Nada es eterno. Todo tiene una duración determinada. Expreso un deseo, en un instante, en el andén del metro, y éste estalla, al momento, hecho pedazos. “Debemos buscar un equilibrio –le digo-, descansar de todo. Si no, corremos el peligro de volvernos locos”. Pero no recorro ni tan siquiera un par de estaciones, un par de etapas, y volvemos como al principio. Y encontramos que no se está tan mal, después de todo; y no queremos descansar, nada de nada; y vuelve este juego misterioso, e intercambiamos dardos, flechas, y nos volvemos locos.

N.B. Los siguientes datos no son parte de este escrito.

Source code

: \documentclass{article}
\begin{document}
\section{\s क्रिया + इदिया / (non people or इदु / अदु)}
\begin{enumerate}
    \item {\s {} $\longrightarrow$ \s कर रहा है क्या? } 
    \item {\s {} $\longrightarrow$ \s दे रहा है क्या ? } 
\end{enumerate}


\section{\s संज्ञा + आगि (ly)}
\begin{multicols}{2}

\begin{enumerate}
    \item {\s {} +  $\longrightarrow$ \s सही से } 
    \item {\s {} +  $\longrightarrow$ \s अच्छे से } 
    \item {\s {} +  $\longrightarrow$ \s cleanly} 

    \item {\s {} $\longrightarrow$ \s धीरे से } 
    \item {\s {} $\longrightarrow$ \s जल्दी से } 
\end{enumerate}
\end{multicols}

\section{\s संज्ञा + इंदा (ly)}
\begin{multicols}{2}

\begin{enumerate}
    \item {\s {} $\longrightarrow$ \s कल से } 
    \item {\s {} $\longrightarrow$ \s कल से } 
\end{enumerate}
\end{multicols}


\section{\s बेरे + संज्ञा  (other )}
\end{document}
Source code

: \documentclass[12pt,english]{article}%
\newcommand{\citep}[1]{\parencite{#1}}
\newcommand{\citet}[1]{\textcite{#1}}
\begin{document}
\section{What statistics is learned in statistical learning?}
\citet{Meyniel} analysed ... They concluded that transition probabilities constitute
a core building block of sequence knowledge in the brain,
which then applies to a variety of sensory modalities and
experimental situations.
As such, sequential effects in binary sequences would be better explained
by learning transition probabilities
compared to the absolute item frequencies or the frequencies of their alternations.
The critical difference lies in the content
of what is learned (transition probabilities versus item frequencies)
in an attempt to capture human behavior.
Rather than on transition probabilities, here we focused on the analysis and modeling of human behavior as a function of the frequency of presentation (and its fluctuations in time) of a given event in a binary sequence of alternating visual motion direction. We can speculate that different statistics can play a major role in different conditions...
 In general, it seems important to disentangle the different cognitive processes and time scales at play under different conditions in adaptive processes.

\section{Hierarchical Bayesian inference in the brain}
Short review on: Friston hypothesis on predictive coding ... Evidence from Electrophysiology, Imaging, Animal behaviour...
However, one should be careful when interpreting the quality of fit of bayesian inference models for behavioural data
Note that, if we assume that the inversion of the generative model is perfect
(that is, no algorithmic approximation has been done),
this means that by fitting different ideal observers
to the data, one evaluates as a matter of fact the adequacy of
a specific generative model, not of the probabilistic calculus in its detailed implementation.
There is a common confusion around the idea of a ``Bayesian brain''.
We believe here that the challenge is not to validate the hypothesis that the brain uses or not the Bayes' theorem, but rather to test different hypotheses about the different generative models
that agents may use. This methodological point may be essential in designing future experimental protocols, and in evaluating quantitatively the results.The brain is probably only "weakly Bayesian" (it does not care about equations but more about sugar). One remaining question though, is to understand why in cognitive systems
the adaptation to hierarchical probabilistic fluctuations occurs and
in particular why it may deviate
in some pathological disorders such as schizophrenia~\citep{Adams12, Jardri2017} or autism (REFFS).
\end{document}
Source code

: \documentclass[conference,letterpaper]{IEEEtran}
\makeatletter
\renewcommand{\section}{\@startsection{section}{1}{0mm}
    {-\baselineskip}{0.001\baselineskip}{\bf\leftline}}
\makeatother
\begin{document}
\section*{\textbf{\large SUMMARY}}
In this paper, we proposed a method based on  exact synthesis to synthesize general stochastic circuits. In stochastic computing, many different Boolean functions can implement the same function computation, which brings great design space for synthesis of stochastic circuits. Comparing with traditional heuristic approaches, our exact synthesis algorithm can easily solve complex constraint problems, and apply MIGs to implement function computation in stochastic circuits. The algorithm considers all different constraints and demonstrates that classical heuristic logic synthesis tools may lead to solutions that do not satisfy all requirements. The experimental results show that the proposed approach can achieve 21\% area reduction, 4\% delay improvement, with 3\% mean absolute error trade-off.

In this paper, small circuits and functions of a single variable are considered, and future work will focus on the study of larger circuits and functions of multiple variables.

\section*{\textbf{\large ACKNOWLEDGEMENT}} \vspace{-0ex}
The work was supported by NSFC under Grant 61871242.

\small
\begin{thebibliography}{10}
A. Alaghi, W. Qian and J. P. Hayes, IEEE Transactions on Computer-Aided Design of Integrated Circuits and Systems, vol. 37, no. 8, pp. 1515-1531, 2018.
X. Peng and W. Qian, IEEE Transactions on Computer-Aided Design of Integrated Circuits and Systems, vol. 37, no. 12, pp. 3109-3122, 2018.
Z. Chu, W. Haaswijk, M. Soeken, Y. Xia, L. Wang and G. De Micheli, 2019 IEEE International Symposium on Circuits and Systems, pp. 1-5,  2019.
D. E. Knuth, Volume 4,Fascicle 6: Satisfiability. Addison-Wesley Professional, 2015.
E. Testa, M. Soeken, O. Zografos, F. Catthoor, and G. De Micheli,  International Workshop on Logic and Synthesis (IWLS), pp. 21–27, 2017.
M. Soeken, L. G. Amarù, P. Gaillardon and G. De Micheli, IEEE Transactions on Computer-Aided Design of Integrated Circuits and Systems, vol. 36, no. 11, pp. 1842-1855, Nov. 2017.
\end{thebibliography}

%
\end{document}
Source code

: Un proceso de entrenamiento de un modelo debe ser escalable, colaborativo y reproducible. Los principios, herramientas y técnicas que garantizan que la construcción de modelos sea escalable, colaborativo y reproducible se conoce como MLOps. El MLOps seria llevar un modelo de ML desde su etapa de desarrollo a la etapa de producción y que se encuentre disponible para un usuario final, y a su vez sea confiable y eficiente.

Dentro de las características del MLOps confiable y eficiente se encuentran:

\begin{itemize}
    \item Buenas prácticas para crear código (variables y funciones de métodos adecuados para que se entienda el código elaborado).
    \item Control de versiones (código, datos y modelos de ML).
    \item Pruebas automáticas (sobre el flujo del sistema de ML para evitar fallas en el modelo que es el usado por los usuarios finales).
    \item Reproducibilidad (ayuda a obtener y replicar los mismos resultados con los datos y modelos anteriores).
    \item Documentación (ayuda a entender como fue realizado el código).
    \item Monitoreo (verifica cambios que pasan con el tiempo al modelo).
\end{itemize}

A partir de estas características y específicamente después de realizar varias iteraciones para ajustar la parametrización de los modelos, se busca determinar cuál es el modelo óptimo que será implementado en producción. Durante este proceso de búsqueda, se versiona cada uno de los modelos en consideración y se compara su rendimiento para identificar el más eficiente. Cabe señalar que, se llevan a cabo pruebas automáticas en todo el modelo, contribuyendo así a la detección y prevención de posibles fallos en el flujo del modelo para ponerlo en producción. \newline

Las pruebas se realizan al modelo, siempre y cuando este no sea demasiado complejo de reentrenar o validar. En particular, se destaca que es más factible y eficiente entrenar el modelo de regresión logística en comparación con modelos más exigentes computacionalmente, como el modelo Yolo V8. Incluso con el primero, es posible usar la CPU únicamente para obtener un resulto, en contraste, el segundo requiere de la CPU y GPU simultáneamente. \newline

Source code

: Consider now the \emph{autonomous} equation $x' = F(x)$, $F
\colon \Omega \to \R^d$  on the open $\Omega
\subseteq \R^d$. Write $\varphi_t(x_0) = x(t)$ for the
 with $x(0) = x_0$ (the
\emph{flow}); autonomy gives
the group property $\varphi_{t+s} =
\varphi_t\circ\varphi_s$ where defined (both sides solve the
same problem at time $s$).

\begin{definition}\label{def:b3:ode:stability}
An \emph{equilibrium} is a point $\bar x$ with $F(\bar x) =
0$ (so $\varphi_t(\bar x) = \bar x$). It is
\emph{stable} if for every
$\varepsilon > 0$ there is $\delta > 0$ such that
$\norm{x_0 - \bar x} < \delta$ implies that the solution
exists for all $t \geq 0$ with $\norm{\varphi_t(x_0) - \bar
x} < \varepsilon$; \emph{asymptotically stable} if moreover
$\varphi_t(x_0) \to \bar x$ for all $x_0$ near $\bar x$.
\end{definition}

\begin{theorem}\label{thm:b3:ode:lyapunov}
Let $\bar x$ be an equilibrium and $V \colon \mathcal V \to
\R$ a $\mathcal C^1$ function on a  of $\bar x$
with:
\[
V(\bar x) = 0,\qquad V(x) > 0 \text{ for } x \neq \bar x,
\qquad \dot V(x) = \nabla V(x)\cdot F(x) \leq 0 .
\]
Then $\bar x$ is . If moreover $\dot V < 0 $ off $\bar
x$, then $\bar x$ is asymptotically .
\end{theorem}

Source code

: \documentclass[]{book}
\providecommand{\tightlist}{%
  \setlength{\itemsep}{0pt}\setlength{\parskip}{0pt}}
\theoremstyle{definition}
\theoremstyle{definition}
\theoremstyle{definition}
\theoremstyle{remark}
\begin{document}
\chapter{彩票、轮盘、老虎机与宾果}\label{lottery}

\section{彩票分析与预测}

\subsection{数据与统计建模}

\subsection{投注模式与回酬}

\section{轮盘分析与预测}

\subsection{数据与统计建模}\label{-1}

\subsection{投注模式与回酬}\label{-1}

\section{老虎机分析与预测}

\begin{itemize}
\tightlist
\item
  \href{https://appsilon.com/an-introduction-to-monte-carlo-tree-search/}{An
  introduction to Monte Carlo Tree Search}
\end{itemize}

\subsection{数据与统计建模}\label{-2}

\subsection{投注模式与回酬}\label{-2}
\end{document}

Más tarde, me regala una caja envuelta en papel de regalo; dentro de la caja, unas palabras, y una fotografía de Springsteen. ¡Quién sabe! Quizás Springsteen sabe qué diablos nos traemos entre manos. En Blinded by the light, Bruce Springsteen confiesa: “Fue cegado por la luz. Se soltó como un diablo, otro corredor en la noche. Cegado por la luz. Mamá siempre me dijo que no mirara al sol. ¡Oh, mama, pero ahí es donde te lo pasas bien! ¡Oh, sí, cegado!”. Expresar un deseo al instante y que éste estalle, de pronto, hecho pedazos. La realidad es un mucho más compleja de lo que yo me temía. Las cosas son más complicadas de lo que podemos conjeturar, o imaginar, mientras seguimos en el camino. En el camino, no puedes aventurar qué será de la lluvia que mojará con fuerza tu cazadora de cuero; qué será de la chica que te dejará desnudo cuando cruces la autopista; qué sendero deberás tomar, para no extraviarte, en el cruce de caminos. Porque nada es eterno. Porque todo tiene una duración determinada. Y no puedes quedarte quieto, o dormirte, o echarte a un lado. Quizás en el equilibrio encontrarías el descanso y hallarías la respuesta. Quizás en la locura te quedes ciego, pero dicen que es divertido.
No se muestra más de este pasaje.